━━━━━ Records for processing

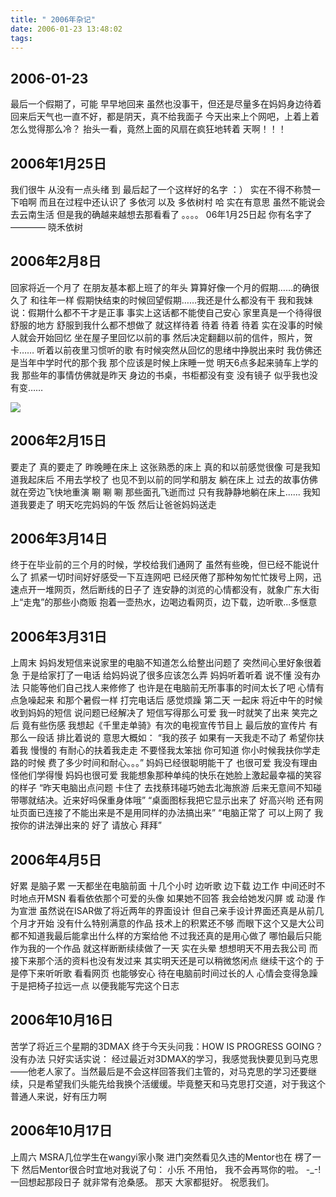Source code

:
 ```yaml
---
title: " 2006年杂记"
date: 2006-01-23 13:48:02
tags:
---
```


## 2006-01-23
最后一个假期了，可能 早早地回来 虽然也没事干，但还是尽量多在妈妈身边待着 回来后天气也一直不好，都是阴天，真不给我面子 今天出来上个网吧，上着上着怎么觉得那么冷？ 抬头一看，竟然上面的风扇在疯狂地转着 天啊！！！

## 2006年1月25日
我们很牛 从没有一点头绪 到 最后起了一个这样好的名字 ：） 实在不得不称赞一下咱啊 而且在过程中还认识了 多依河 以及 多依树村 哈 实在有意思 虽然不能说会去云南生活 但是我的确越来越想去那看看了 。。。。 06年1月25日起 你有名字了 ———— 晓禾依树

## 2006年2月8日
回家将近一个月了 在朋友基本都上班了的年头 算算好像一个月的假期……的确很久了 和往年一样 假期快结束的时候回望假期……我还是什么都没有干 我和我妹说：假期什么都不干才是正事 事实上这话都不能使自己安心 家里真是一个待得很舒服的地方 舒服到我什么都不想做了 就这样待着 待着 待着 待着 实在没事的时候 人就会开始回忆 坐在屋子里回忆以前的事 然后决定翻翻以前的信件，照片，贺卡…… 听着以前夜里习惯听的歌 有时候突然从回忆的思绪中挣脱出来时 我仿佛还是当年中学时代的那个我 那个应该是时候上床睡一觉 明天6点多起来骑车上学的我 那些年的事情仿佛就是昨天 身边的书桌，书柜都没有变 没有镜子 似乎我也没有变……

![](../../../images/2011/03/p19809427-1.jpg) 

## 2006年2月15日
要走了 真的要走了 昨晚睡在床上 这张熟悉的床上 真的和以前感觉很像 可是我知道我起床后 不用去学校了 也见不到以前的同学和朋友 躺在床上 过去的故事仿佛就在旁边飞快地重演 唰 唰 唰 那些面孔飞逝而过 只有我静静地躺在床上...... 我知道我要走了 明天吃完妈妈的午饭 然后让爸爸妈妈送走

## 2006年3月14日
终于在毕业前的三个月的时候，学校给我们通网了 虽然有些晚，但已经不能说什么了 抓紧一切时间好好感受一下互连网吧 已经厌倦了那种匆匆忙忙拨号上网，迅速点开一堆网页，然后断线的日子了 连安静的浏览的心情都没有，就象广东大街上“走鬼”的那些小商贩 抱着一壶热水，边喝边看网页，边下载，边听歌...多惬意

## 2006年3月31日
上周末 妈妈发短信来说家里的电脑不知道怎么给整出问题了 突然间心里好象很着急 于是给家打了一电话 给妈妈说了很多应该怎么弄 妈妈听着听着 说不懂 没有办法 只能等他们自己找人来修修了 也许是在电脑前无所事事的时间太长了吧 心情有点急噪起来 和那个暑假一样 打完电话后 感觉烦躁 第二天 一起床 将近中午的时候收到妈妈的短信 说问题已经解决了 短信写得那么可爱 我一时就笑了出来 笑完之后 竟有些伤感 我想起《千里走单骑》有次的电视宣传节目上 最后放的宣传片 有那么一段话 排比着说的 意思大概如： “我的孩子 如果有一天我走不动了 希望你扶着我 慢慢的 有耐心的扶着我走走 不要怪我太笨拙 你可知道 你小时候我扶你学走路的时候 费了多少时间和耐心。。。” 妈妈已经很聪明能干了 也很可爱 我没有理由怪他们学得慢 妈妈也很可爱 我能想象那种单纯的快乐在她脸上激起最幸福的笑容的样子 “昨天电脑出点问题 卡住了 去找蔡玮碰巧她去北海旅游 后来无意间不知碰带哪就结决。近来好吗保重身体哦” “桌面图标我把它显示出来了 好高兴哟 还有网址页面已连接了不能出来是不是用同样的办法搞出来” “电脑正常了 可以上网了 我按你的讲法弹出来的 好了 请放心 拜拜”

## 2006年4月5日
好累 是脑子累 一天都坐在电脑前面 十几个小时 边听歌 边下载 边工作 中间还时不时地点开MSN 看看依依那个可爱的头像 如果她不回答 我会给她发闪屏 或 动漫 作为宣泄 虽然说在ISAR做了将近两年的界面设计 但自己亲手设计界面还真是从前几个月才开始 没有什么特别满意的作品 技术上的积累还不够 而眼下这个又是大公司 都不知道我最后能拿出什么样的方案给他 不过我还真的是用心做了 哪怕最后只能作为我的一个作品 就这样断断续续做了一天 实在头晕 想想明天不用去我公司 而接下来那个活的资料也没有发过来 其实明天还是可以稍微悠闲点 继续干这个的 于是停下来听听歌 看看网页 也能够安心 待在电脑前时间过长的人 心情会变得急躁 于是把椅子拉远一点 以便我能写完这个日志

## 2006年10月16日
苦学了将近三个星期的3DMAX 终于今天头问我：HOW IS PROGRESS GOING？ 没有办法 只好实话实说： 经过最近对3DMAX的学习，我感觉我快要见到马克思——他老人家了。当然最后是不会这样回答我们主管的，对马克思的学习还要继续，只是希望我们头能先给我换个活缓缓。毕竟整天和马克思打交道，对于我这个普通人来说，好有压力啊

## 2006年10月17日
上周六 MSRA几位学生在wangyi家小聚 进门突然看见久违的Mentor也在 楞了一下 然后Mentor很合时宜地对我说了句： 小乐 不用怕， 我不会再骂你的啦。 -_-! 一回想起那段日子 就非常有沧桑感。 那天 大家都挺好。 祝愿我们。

━━━━━━━━━━
━━━━━ Records for processing

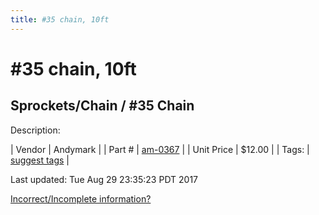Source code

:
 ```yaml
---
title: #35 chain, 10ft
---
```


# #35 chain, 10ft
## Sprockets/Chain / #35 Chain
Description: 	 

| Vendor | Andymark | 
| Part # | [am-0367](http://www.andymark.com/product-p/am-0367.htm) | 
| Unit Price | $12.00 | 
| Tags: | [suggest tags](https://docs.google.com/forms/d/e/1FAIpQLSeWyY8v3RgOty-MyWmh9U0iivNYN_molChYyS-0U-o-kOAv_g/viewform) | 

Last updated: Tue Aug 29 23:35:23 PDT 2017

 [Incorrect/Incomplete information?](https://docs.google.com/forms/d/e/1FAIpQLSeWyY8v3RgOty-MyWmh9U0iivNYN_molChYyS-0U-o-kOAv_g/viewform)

━━━━━━━━━━
━━━━━ Records for processing

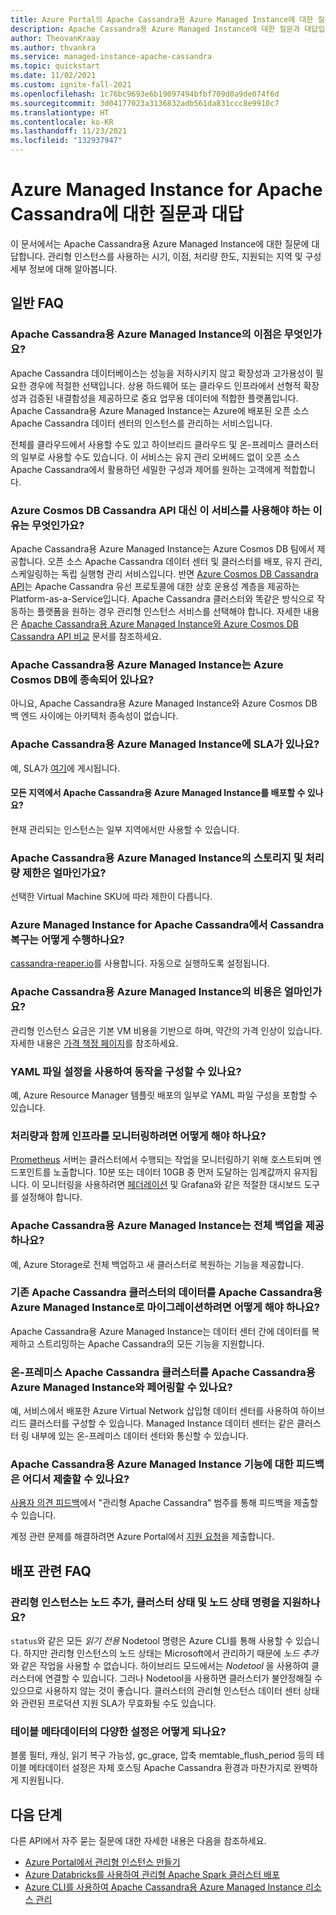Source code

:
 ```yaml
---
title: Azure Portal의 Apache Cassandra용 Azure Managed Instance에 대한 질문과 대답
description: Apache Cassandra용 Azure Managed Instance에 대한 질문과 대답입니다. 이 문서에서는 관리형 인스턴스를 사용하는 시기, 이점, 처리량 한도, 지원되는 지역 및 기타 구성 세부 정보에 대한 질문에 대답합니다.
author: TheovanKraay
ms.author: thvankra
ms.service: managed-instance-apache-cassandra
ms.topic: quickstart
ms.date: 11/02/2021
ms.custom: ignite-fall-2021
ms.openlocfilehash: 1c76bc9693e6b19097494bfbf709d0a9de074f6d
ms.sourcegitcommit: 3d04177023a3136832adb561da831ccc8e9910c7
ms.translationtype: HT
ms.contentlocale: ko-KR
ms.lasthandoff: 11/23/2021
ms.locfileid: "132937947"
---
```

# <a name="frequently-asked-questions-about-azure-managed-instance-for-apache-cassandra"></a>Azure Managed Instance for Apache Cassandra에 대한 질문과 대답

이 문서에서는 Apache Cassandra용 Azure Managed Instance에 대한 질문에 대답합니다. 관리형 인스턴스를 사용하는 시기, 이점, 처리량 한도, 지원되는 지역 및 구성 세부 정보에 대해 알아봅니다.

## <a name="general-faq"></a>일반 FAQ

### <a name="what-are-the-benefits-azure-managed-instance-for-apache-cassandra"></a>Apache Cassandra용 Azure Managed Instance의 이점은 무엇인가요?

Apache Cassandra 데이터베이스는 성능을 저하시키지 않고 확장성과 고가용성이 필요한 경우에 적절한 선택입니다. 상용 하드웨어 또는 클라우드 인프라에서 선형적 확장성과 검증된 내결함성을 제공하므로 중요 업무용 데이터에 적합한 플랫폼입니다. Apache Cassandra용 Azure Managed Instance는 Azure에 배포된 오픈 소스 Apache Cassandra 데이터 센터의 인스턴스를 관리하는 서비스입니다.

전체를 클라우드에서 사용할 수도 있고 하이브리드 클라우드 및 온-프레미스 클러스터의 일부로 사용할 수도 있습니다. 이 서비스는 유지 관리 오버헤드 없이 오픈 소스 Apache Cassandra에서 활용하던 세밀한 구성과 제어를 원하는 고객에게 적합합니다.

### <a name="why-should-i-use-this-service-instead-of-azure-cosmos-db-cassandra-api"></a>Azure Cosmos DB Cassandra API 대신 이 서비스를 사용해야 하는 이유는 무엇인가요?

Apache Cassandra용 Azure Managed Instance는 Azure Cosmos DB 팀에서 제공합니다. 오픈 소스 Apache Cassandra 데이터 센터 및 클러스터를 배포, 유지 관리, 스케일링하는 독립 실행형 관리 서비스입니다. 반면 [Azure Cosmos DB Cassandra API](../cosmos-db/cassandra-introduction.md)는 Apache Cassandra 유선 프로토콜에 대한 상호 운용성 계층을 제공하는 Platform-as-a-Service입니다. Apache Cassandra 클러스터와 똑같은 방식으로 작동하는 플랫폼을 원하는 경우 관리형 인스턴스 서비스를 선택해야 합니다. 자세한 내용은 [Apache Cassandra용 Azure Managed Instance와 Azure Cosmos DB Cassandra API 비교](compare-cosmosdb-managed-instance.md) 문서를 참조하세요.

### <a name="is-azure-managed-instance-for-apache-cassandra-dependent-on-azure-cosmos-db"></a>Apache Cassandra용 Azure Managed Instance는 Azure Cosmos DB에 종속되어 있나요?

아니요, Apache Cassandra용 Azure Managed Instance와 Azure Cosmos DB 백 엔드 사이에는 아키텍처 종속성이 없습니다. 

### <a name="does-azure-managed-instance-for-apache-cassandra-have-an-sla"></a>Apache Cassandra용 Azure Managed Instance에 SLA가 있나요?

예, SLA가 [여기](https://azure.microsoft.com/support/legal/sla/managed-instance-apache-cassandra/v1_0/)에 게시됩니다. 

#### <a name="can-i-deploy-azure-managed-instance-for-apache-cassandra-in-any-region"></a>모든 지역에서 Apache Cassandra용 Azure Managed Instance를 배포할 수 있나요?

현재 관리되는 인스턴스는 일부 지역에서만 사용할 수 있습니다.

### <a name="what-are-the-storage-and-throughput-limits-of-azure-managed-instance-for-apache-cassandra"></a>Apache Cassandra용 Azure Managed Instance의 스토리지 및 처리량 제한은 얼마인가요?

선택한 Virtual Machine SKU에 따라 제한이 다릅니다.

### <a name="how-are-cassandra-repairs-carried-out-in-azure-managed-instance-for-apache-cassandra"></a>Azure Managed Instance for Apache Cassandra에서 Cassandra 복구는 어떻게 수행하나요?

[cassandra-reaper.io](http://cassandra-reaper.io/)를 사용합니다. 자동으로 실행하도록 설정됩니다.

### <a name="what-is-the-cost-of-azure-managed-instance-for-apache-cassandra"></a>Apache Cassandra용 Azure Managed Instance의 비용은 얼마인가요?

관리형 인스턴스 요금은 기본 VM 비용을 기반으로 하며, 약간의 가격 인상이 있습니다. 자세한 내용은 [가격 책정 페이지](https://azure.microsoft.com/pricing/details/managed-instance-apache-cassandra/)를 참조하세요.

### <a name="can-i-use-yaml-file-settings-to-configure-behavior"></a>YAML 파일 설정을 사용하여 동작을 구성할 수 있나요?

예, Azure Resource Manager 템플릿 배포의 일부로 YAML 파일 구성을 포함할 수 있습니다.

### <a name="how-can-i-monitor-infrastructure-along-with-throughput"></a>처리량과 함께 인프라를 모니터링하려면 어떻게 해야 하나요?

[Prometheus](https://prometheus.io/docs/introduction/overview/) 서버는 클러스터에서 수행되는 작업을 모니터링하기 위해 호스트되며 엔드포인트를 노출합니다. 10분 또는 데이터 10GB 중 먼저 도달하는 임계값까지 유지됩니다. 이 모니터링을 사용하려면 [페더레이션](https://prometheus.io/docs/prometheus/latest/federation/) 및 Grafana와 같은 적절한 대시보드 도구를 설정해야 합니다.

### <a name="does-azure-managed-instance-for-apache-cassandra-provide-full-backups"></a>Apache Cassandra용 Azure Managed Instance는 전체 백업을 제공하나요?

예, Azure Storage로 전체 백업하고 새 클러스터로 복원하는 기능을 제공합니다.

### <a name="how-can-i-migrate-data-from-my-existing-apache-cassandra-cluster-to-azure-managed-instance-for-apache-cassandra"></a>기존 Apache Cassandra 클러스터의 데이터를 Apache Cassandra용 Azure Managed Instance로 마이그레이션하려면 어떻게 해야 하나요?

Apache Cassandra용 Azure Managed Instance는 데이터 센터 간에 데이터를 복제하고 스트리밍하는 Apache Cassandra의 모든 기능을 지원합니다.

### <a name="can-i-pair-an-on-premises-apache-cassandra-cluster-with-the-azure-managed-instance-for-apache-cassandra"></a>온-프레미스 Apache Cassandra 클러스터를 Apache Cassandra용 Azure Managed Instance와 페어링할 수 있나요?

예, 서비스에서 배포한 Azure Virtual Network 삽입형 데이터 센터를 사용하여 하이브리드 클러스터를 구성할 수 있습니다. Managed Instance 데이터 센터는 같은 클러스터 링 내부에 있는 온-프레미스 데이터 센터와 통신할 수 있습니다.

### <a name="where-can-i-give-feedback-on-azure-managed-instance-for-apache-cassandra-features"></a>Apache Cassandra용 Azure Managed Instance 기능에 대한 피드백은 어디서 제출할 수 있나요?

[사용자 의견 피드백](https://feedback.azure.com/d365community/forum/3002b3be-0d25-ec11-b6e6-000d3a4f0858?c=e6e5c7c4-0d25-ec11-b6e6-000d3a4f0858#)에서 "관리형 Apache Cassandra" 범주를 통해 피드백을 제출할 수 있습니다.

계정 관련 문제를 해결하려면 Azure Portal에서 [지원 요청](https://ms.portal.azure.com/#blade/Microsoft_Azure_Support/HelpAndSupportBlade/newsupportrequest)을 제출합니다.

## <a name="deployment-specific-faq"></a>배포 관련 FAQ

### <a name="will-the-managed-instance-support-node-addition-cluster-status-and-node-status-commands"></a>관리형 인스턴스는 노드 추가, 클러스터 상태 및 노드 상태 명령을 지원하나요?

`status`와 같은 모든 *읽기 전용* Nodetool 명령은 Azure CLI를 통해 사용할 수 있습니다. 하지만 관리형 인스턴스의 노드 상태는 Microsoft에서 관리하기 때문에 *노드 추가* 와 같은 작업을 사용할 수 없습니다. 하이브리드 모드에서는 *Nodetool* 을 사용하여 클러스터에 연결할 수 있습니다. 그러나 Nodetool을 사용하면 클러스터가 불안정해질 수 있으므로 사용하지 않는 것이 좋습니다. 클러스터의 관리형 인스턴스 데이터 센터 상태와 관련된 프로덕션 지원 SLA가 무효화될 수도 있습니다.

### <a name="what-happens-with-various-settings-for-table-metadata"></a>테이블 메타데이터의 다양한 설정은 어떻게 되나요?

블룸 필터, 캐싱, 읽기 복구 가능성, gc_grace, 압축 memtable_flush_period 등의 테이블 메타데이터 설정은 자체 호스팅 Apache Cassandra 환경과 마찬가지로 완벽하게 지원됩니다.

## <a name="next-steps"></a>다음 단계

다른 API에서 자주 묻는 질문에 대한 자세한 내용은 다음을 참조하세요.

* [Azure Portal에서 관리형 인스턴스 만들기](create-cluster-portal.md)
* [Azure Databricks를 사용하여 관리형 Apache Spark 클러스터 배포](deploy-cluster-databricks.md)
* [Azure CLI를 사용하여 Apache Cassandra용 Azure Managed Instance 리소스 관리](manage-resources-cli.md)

━━━━━━━━━━

Aim of the exercise:
Using the entries above, return exactly the lines from the line with "## 2006-01-23" to the line with "## 2006年3月31日", counting both of those lines.

Your solution:
## 2006-01-23
最后一个假期了，可能 早早地回来 虽然也没事干，但还是尽量多在妈妈身边待着 回来后天气也一直不好，都是阴天，真不给我面子 今天出来上个网吧，上着上着怎么觉得那么冷？ 抬头一看，竟然上面的风扇在疯狂地转着 天啊！！！

## 2006年1月25日
我们很牛 从没有一点头绪 到 最后起了一个这样好的名字 ：） 实在不得不称赞一下咱啊 而且在过程中还认识了 多依河 以及 多依树村 哈 实在有意思 虽然不能说会去云南生活 但是我的确越来越想去那看看了 。。。。 06年1月25日起 你有名字了 ———— 晓禾依树

## 2006年2月8日
回家将近一个月了 在朋友基本都上班了的年头 算算好像一个月的假期……的确很久了 和往年一样 假期快结束的时候回望假期……我还是什么都没有干 我和我妹说：假期什么都不干才是正事 事实上这话都不能使自己安心 家里真是一个待得很舒服的地方 舒服到我什么都不想做了 就这样待着 待着 待着 待着 实在没事的时候 人就会开始回忆 坐在屋子里回忆以前的事 然后决定翻翻以前的信件，照片，贺卡…… 听着以前夜里习惯听的歌 有时候突然从回忆的思绪中挣脱出来时 我仿佛还是当年中学时代的那个我 那个应该是时候上床睡一觉 明天6点多起来骑车上学的我 那些年的事情仿佛就是昨天 身边的书桌，书柜都没有变 没有镜子 似乎我也没有变……

![](../../../images/2011/03/p19809427-1.jpg) 

## 2006年2月15日
要走了 真的要走了 昨晚睡在床上 这张熟悉的床上 真的和以前感觉很像 可是我知道我起床后 不用去学校了 也见不到以前的同学和朋友 躺在床上 过去的故事仿佛就在旁边飞快地重演 唰 唰 唰 那些面孔飞逝而过 只有我静静地躺在床上...... 我知道我要走了 明天吃完妈妈的午饭 然后让爸爸妈妈送走

## 2006年3月14日
终于在毕业前的三个月的时候，学校给我们通网了 虽然有些晚，但已经不能说什么了 抓紧一切时间好好感受一下互连网吧 已经厌倦了那种匆匆忙忙拨号上网，迅速点开一堆网页，然后断线的日子了 连安静的浏览的心情都没有，就象广东大街上“走鬼”的那些小商贩 抱着一壶热水，边喝边看网页，边下载，边听歌...多惬意

## 2006年3月31日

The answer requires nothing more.